**Problem to solve:** As you look over the data below, please find each line where the word "subword" appears, then copy it.

**Data for the task:**
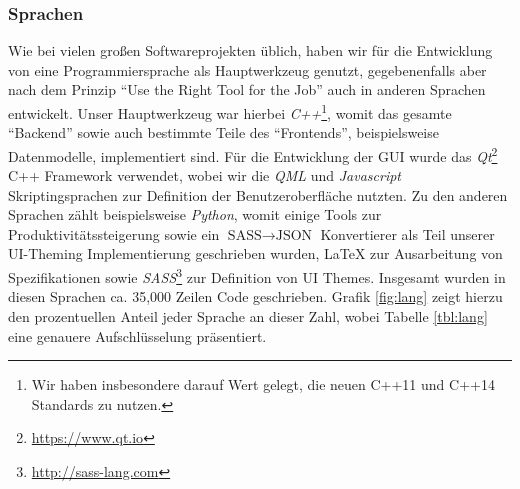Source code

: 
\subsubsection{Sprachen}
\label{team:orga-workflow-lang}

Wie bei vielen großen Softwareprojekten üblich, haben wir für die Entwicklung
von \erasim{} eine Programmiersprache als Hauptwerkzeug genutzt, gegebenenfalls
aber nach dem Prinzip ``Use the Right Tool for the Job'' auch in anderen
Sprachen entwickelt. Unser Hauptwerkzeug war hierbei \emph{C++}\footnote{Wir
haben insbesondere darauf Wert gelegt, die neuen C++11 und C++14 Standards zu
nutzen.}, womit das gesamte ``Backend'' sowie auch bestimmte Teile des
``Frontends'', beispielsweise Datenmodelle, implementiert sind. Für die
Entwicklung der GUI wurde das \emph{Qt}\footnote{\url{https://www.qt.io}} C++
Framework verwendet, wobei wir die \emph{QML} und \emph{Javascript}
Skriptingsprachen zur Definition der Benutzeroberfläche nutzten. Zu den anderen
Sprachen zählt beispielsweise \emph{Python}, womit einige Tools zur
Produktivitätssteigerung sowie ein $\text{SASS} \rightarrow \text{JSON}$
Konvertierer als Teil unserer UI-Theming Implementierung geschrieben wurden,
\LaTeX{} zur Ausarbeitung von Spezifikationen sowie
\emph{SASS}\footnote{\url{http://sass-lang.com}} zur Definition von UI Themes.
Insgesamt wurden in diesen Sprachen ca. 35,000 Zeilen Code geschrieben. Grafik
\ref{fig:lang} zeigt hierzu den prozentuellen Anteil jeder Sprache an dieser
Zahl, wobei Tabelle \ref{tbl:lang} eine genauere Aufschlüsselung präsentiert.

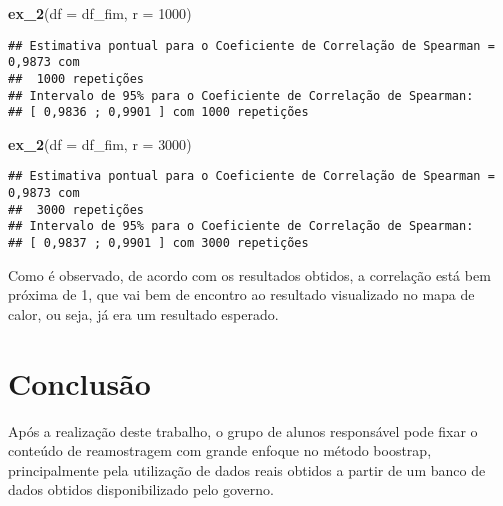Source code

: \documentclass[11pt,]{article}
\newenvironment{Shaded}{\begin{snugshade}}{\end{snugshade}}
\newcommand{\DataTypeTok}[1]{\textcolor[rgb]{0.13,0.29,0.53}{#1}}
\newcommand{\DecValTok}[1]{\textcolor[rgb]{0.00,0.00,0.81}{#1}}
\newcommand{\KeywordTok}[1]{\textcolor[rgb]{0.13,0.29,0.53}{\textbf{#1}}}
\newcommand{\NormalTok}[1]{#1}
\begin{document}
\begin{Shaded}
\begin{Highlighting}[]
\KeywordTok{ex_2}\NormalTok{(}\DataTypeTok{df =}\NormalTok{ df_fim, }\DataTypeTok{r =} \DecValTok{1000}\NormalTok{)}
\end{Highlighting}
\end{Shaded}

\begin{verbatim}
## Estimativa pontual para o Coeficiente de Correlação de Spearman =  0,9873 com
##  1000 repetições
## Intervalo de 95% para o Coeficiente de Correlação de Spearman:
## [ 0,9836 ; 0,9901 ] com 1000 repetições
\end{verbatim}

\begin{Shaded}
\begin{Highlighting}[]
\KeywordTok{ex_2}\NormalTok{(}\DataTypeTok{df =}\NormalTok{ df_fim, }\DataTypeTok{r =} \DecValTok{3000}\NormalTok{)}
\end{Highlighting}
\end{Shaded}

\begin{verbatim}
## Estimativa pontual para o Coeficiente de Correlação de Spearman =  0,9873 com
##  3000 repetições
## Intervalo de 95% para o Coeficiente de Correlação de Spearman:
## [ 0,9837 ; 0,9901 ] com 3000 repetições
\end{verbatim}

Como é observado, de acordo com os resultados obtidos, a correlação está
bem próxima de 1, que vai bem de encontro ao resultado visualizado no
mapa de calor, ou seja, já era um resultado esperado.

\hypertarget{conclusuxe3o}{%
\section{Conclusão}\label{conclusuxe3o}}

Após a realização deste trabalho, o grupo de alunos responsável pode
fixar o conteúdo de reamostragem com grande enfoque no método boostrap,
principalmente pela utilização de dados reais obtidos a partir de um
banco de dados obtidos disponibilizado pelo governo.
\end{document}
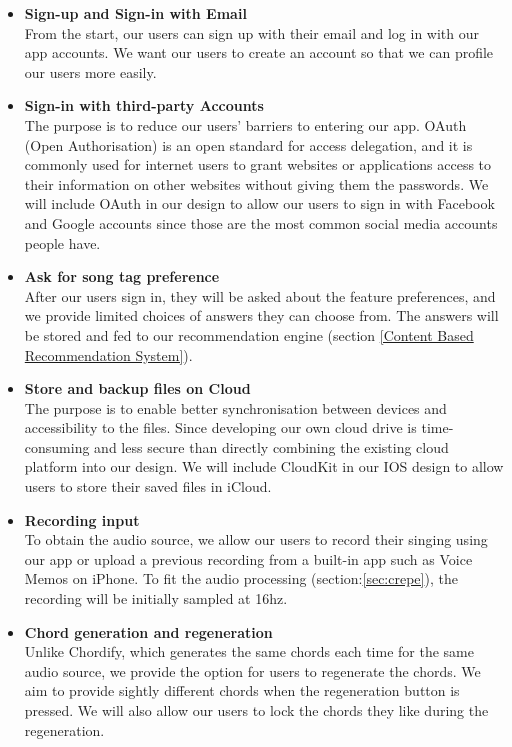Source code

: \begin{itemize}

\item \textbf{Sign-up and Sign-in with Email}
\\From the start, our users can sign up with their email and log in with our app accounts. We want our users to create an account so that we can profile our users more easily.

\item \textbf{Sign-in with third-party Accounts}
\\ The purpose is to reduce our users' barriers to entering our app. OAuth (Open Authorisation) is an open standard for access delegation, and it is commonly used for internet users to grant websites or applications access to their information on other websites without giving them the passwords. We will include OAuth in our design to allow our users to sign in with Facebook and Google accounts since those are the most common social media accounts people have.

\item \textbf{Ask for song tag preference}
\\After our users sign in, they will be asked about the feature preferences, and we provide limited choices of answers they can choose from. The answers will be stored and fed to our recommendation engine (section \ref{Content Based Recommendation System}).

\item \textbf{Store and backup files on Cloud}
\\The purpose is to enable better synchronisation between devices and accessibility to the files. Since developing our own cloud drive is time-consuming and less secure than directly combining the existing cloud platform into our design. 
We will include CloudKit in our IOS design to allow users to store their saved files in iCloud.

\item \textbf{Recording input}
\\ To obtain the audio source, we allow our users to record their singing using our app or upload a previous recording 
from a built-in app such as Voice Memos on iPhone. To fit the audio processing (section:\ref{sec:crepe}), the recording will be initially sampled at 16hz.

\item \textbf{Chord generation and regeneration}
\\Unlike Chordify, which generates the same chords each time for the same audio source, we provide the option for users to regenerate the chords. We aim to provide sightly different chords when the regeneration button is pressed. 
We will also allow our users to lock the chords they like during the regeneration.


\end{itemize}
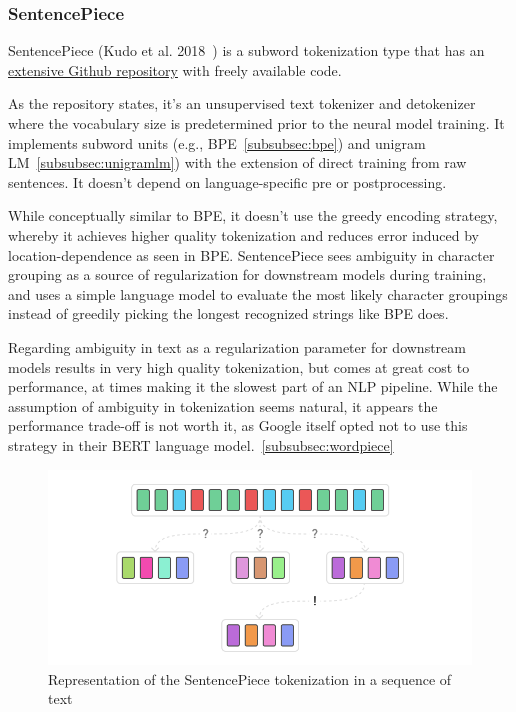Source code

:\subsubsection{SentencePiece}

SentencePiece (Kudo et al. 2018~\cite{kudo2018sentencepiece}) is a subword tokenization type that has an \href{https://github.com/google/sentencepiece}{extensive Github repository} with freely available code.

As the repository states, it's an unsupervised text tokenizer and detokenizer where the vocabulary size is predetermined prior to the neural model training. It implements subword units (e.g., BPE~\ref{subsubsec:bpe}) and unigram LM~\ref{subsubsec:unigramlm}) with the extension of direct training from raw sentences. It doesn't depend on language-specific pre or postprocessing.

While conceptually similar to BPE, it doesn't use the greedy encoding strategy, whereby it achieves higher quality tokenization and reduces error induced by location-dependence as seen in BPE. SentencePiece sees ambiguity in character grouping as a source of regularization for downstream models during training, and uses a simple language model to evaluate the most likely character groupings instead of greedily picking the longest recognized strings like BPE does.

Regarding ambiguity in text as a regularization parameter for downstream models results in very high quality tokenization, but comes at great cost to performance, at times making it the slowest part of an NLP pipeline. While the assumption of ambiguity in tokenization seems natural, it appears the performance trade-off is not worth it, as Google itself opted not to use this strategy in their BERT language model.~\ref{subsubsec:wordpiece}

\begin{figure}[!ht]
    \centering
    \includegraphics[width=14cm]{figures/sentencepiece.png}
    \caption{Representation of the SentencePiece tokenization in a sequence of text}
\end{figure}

**Output for this exercise:**
SentencePiece (Kudo et al. 2018~\cite{kudo2018sentencepiece}) is a subword tokenization type that has an \href{https://github.com/google/sentencepiece}{extensive Github repository} with freely available code.
As the repository states, it's an unsupervised text tokenizer and detokenizer where the vocabulary size is predetermined prior to the neural model training. It implements subword units (e.g., BPE~\ref{subsubsec:bpe}) and unigram LM~\ref{subsubsec:unigramlm}) with the extension of direct training from raw sentences. It doesn't depend on language-specific pre or postprocessing.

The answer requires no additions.